26. Bölüm: Barış Yemeği

1.2K 75 0
                                    

Sabah alarmım çaldığında zorlansam da uykumdan sıyrılıp alarmı kapattım. Ne kadar yorgun da olsam işe gitmem gerekiyordu. Yorgunlukla yatağımdan kalkıp banyoya girdim. Rutin işlerimi hallettikten sonra tekrar odaya dönüp dolabımdan açık mavi şort tulumumu aldım.

Pijamalarımı çıkarıp üstüme geçirdikten sonra saçlarımı dağınık bir topuz yaptım. O kadar yorgundum ki üstümle başımla uğraşacak halim yoktu.

Dünden hazır olan siyah çantamı ve telefonumu alıp odamdan çıktım. Odamı da gelince toplardım artık. Mutfağa girdiğimde hazır olan sofrayı görünce mutlulukla gülümsedim. Annem ya. Çantamı kenara bırakıp masaya oturdum. Ağzıma bir zeytin attığım sırada içeri giren Eren yanağıma öpücük kondurup yerine oturdu.

"Günaydın, ablacım."

"Günaydın, birtanem" dedim gülümseyerek. Tabağıma peynir, zeytin doldurup iyice kahvaltımı yaptım. Uzun zamandır evimde kahvaltı yapamıyordum ya. Özlemişim.

"Günaydın, kızım" diyen anneme gülümseyerek başımı salladım. Ağzım doluyken konuşamazdım herhalde. "Erkencisin."

"Kaç zamandır ihmal ediyoruz kafeyi" dedim. "Hem hak etmediğim bir parayı almak istemiyorum."

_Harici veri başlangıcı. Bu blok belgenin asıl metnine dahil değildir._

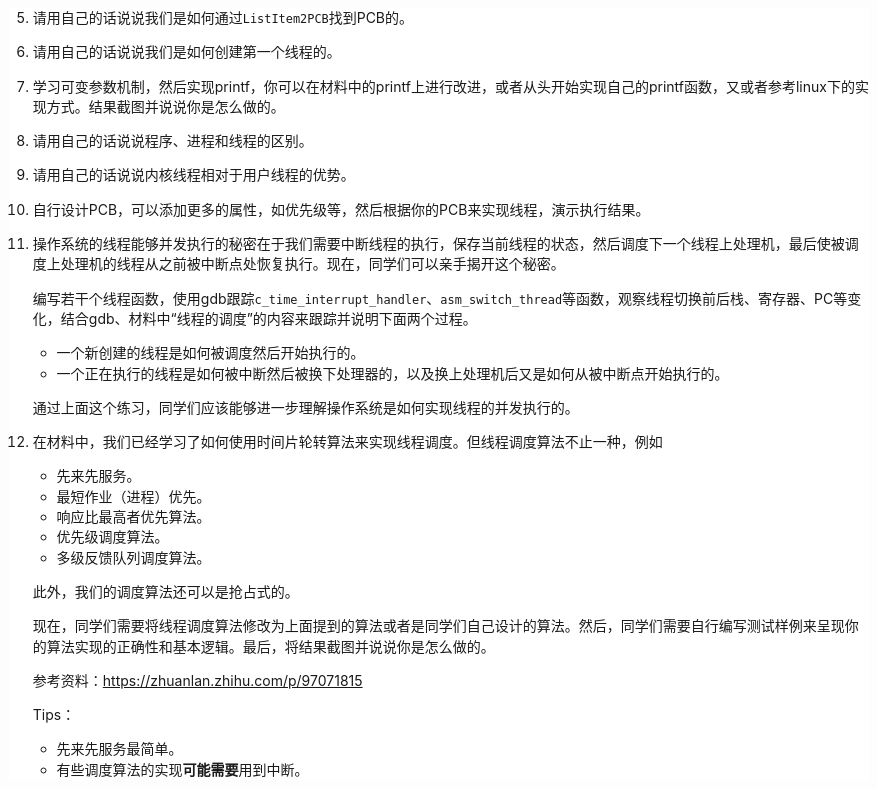 5. 请用自己的话说说我们是如何通过`ListItem2PCB`找到PCB的。

6. 请用自己的话说说我们是如何创建第一个线程的。

7. 学习可变参数机制，然后实现printf，你可以在材料中的printf上进行改进，或者从头开始实现自己的printf函数，又或者参考linux下的实现方式。结果截图并说说你是怎么做的。

8. 请用自己的话说说程序、进程和线程的区别。

9. 请用自己的话说说内核线程相对于用户线程的优势。

10. 自行设计PCB，可以添加更多的属性，如优先级等，然后根据你的PCB来实现线程，演示执行结果。

11. 操作系统的线程能够并发执行的秘密在于我们需要中断线程的执行，保存当前线程的状态，然后调度下一个线程上处理机，最后使被调度上处理机的线程从之前被中断点处恢复执行。现在，同学们可以亲手揭开这个秘密。
    
    编写若干个线程函数，使用gdb跟踪`c_time_interrupt_handler`、`asm_switch_thread`等函数，观察线程切换前后栈、寄存器、PC等变化，结合gdb、材料中“线程的调度”的内容来跟踪并说明下面两个过程。
    
    + 一个新创建的线程是如何被调度然后开始执行的。
    + 一个正在执行的线程是如何被中断然后被换下处理器的，以及换上处理机后又是如何从被中断点开始执行的。
    
    通过上面这个练习，同学们应该能够进一步理解操作系统是如何实现线程的并发执行的。

12. 在材料中，我们已经学习了如何使用时间片轮转算法来实现线程调度。但线程调度算法不止一种，例如
    
    + 先来先服务。
    + 最短作业（进程）优先。
    + 响应比最高者优先算法。
    + 优先级调度算法。
    + 多级反馈队列调度算法。
    
    此外，我们的调度算法还可以是抢占式的。
    
    现在，同学们需要将线程调度算法修改为上面提到的算法或者是同学们自己设计的算法。然后，同学们需要自行编写测试样例来呈现你的算法实现的正确性和基本逻辑。最后，将结果截图并说说你是怎么做的。
    
    参考资料：https://zhuanlan.zhihu.com/p/97071815
    
    Tips：
    
    + 先来先服务最简单。
    + 有些调度算法的实现**可能需要**用到中断。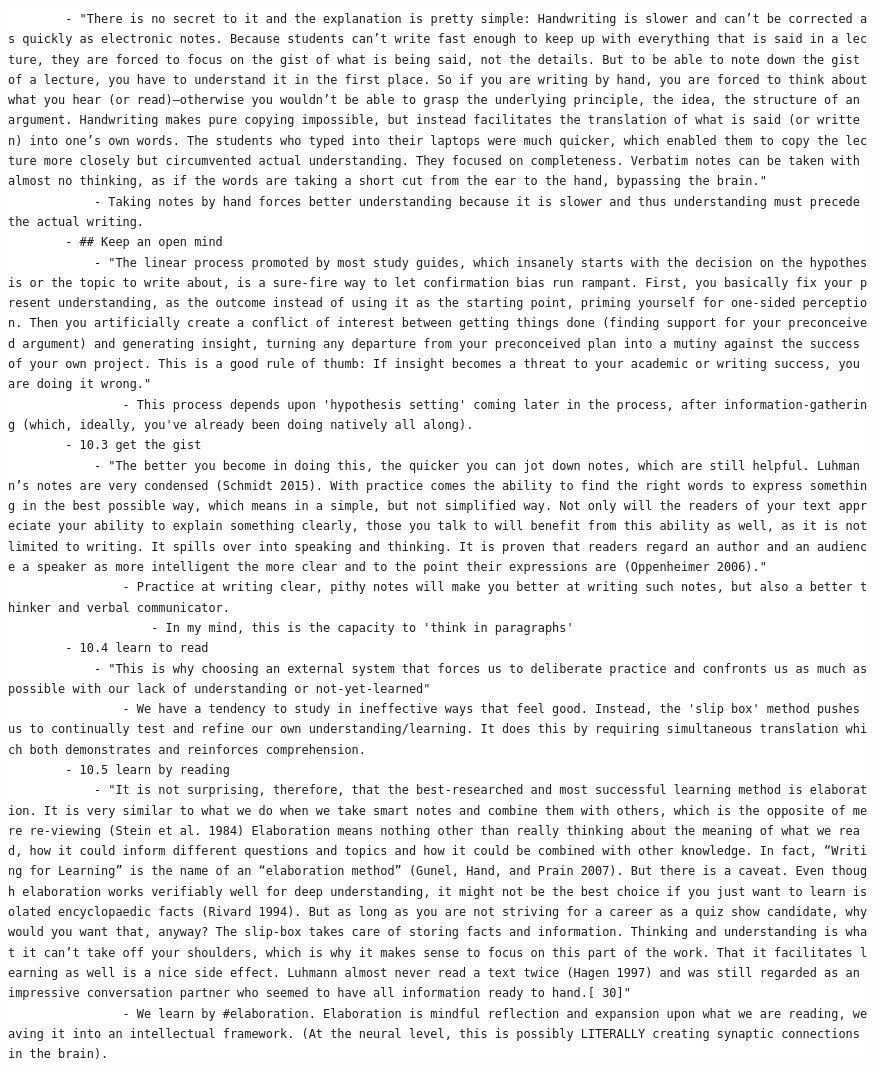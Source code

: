            - "There is no secret to it and the explanation is pretty simple: Handwriting is slower and can’t be corrected as quickly as electronic notes. Because students can’t write fast enough to keep up with everything that is said in a lecture, they are forced to focus on the gist of what is being said, not the details. But to be able to note down the gist of a lecture, you have to understand it in the first place. So if you are writing by hand, you are forced to think about what you hear (or read)–otherwise you wouldn’t be able to grasp the underlying principle, the idea, the structure of an argument. Handwriting makes pure copying impossible, but instead facilitates the translation of what is said (or written) into one’s own words. The students who typed into their laptops were much quicker, which enabled them to copy the lecture more closely but circumvented actual understanding. They focused on completeness. Verbatim notes can be taken with almost no thinking, as if the words are taking a short cut from the ear to the hand, bypassing the brain."
                - Taking notes by hand forces better understanding because it is slower and thus understanding must precede the actual writing.
            - ## Keep an open mind
                - "The linear process promoted by most study guides, which insanely starts with the decision on the hypothesis or the topic to write about, is a sure-fire way to let confirmation bias run rampant. First, you basically fix your present understanding, as the outcome instead of using it as the starting point, priming yourself for one-sided perception. Then you artificially create a conflict of interest between getting things done (finding support for your preconceived argument) and generating insight, turning any departure from your preconceived plan into a mutiny against the success of your own project. This is a good rule of thumb: If insight becomes a threat to your academic or writing success, you are doing it wrong."
                    - This process depends upon 'hypothesis setting' coming later in the process, after information-gathering (which, ideally, you've already been doing natively all along).
            - 10.3 get the gist
                - "The better you become in doing this, the quicker you can jot down notes, which are still helpful. Luhmann’s notes are very condensed (Schmidt 2015). With practice comes the ability to find the right words to express something in the best possible way, which means in a simple, but not simplified way. Not only will the readers of your text appreciate your ability to explain something clearly, those you talk to will benefit from this ability as well, as it is not limited to writing. It spills over into speaking and thinking. It is proven that readers regard an author and an audience a speaker as more intelligent the more clear and to the point their expressions are (Oppenheimer 2006)."
                    - Practice at writing clear, pithy notes will make you better at writing such notes, but also a better thinker and verbal communicator. 
                        - In my mind, this is the capacity to 'think in paragraphs'
            - 10.4 learn to read
                - "This is why choosing an external system that forces us to deliberate practice and confronts us as much as possible with our lack of understanding or not-yet-learned"
                    - We have a tendency to study in ineffective ways that feel good. Instead, the 'slip box' method pushes us to continually test and refine our own understanding/learning. It does this by requiring simultaneous translation which both demonstrates and reinforces comprehension. 
            - 10.5 learn by reading
                - "It is not surprising, therefore, that the best-researched and most successful learning method is elaboration. It is very similar to what we do when we take smart notes and combine them with others, which is the opposite of mere re-viewing (Stein et al. 1984) Elaboration means nothing other than really thinking about the meaning of what we read, how it could inform different questions and topics and how it could be combined with other knowledge. In fact, “Writing for Learning” is the name of an “elaboration method” (Gunel, Hand, and Prain 2007). But there is a caveat. Even though elaboration works verifiably well for deep understanding, it might not be the best choice if you just want to learn isolated encyclopaedic facts (Rivard 1994). But as long as you are not striving for a career as a quiz show candidate, why would you want that, anyway? The slip-box takes care of storing facts and information. Thinking and understanding is what it can’t take off your shoulders, which is why it makes sense to focus on this part of the work. That it facilitates learning as well is a nice side effect. Luhmann almost never read a text twice (Hagen 1997) and was still regarded as an impressive conversation partner who seemed to have all information ready to hand.[ 30]"
                    - We learn by #elaboration. Elaboration is mindful reflection and expansion upon what we are reading, weaving it into an intellectual framework. (At the neural level, this is possibly LITERALLY creating synaptic connections in the brain). 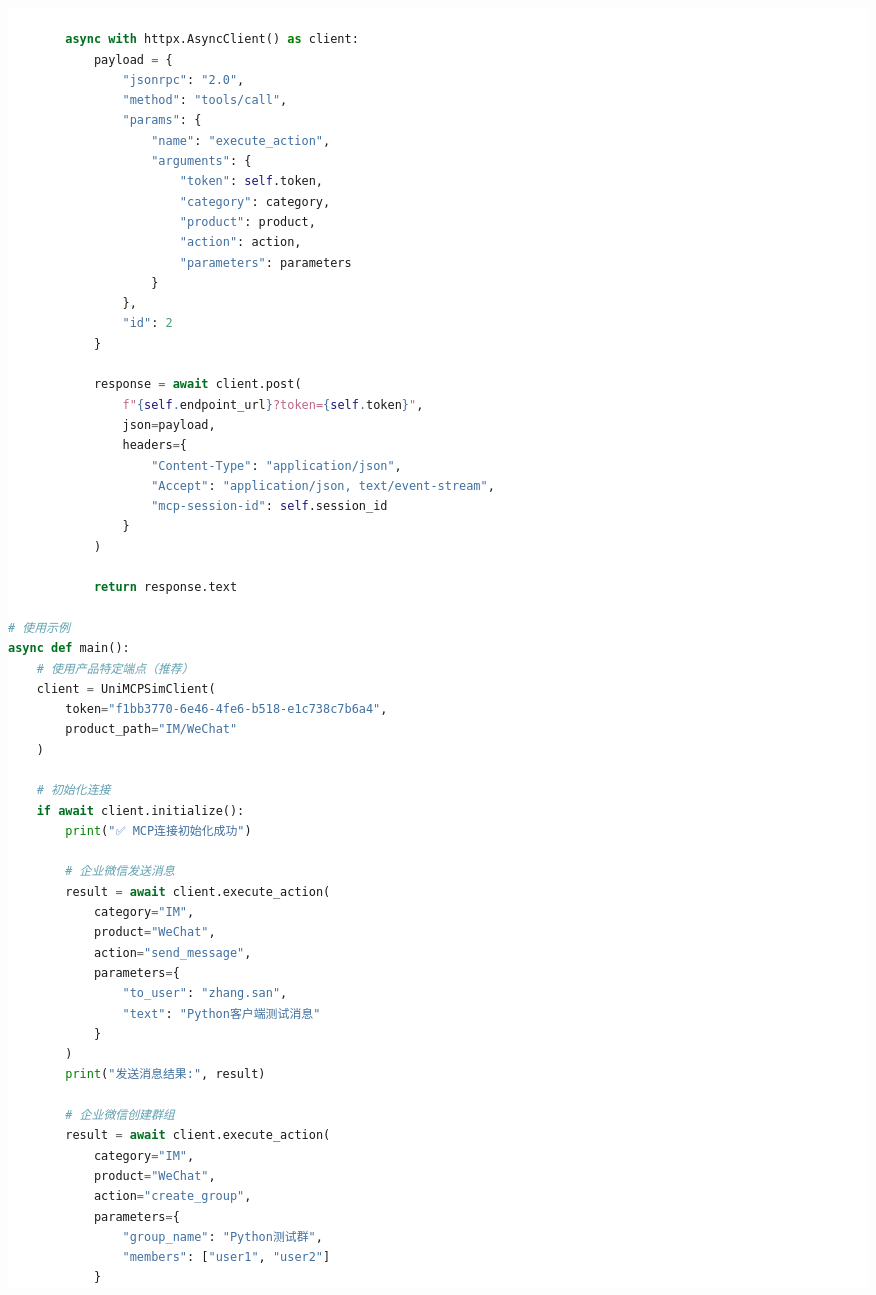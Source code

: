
```python

        async with httpx.AsyncClient() as client:
            payload = {
                "jsonrpc": "2.0",
                "method": "tools/call",
                "params": {
                    "name": "execute_action",
                    "arguments": {
                        "token": self.token,
                        "category": category,
                        "product": product,
                        "action": action,
                        "parameters": parameters
                    }
                },
                "id": 2
            }

            response = await client.post(
                f"{self.endpoint_url}?token={self.token}",
                json=payload,
                headers={
                    "Content-Type": "application/json",
                    "Accept": "application/json, text/event-stream",
                    "mcp-session-id": self.session_id
                }
            )

            return response.text

# 使用示例
async def main():
    # 使用产品特定端点（推荐）
    client = UniMCPSimClient(
        token="f1bb3770-6e46-4fe6-b518-e1c738c7b6a4",
        product_path="IM/WeChat"
    )

    # 初始化连接
    if await client.initialize():
        print("✅ MCP连接初始化成功")

        # 企业微信发送消息
        result = await client.execute_action(
            category="IM",
            product="WeChat",
            action="send_message",
            parameters={
                "to_user": "zhang.san",
                "text": "Python客户端测试消息"
            }
        )
        print("发送消息结果:", result)

        # 企业微信创建群组
        result = await client.execute_action(
            category="IM",
            product="WeChat",
            action="create_group",
            parameters={
                "group_name": "Python测试群",
                "members": ["user1", "user2"]
            }
```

"Güzel kızım benim" dedi saçlarımı okşayıp. "Sen bu hayattaki her şeyin en güzelini hak ediyorsun."

"Teşekkür ederim, annem" dedim elini sıkıp. "Ben çıkayım artık, Akın gelmiştir kesin."

"Tamam, kızım. Hayırlı işler."

"Kolay gelsin, abla."

"Sağol, kuzum" dedim ve öpücük atıp mutfaktan çıktım. Çantamı sırtıma takıp siyah spor ayakkabılarımı giydikten sonra evden çıkıp asansöre bindim.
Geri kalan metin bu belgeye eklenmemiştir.